Donato relata que não foi um caso isolado, mas que houve “mais de um falsificador”. “Para que a economia do estado não caísse em total descrédito, adotou-se uma solução paliativa”, afirma Della Rosa. “Técnicos da fábrica de Caieiras foram requisitados e montaram banquinhas no centro da cidade. Em cada ponto, ficava um policial e um técnico. O cidadão chegava com um maço de dinheiro e recebia o veredito. Fosse falso, era destruído na hora, sem direito a chorumelas.”
Design e simbolismos
Mesmo tendo sido planejado a toque de caixa, o dinheiro paulista teve uma concepção bem-pensada.

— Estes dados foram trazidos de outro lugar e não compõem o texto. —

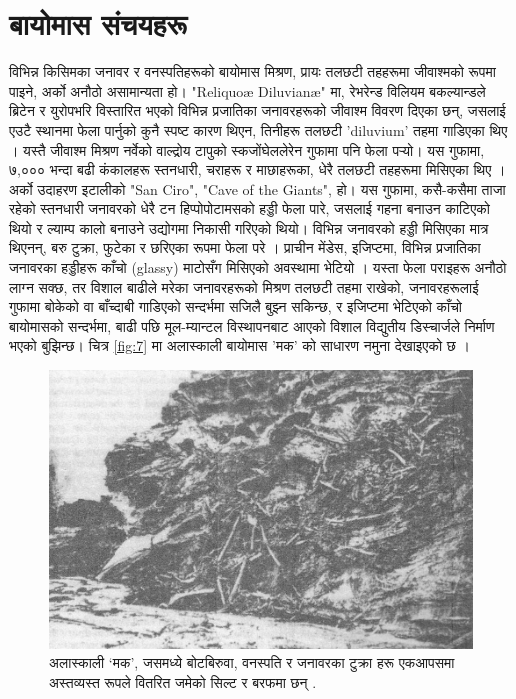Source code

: \documentclass[10pt,twocolumn,letterpaper]{article}
\begin{document}
\section{बायोमास संचयहरू}

विभिन्न किसिमका जनावर र वनस्पतिहरूको बायोमास मिश्रण, प्रायः तलछटी तहहरूमा जीवाश्मको रूपमा पाइने, अर्को अनौठो असामान्यता हो। "Reliquoæ Diluvianæ" मा, रेभरेन्ड विलियम बकल्यान्डले ब्रिटेन र युरोपभरि विस्तारित भएको विभिन्न प्रजातिका जनावरहरूको जीवाश्म विवरण दिएका छन्, जसलाई एउटै स्थानमा फेला पार्नुको कुनै स्पष्ट कारण थिएन, तिनीहरू तलछटी 'diluvium' तहमा गाडिएका थिए \cite{58}। यस्तै जीवाश्म मिश्रण नर्वेको वाल्द्रोय टापुको स्कजोंघेललेरेन गुफामा पनि फेला पर्‍यो। यस गुफामा, ७,००० भन्दा बढी कंकालहरू स्तनधारी, चराहरू र माछाहरूका, धेरै तलछटी तहहरूमा मिसिएका थिए \cite{59}। अर्को उदाहरण इटालीको "San Ciro", "Cave of the Giants", हो। यस गुफामा, कसै-कसैमा ताजा रहेको स्तनधारी जनावरको धेरै टन हिप्पोपोटामसको हड्डी फेला पारे, जसलाई गहना बनाउन काटिएको थियो र ल्याम्प कालो बनाउने उद्योगमा निकासी गरिएको थियो। विभिन्न जनावरको हड्डी मिसिएका मात्र थिएनन्, बरु टुक्रा, फुटेका र छरिएका रूपमा फेला परे \cite{60,61}। प्राचीन मेंडेस, इजिप्टमा, विभिन्न प्रजातिका जनावरका हड्डीहरू काँचो (glassy) माटोसँग मिसिएको अवस्थामा भेटियो \cite{57}। यस्ता फेला पराइहरू अनौठो लाग्न सक्छ, तर विशाल बाढीले मरेका जनावरहरूको मिश्रण तलछटी तहमा राखेको, जनावरहरूलाई गुफामा बोकेको वा बाँच्दाबी गाडिएको सन्दर्भमा सजिलै बुझ्न सकिन्छ, र इजिप्टमा भेटिएको काँचो बायोमासको सन्दर्भमा, बाढी पछि मूल-म्यान्टल विस्थापनबाट आएको विशाल विद्युतीय डिस्चार्जले निर्माण भएको बुझिन्छ। चित्र \ref{fig:7} मा अलास्काली बायोमास 'मक' को साधारण नमुना देखाइएको छ \cite{56}।
\begin{figure}[t]
\begin{center}
   \includegraphics[width=1\linewidth]{muck-crop.jpeg}
\end{center}
   \caption{अलास्काली ‘मक’, जसमध्ये बोटबिरुवा, वनस्पति र जनावरका टुक्रा हरू एकआपसमा अस्तव्यस्त रूपले वितरित जमेको सिल्ट र बरफमा छन् \cite{146}.}
\label{fig:7}
\label{fig:onecol}
\end{figure}
\end{document}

Della Rosa afirma que era preciso comunicar, nos detalhes, que “São Paulo não era separatista”, principalmente “para rebater o discurso de Vargas”.
Por isso, segundo o pesquisador, as figuras escolhidas para estampar as cédulas tinham de ter relevância, mais do que paulista, nacional. Uma das efígies selecionadas, por exemplo, foi a do militar e político Floriano Peixoto (1839-1895), primeiro vice-presidente e segundo presidente da história do Brasil.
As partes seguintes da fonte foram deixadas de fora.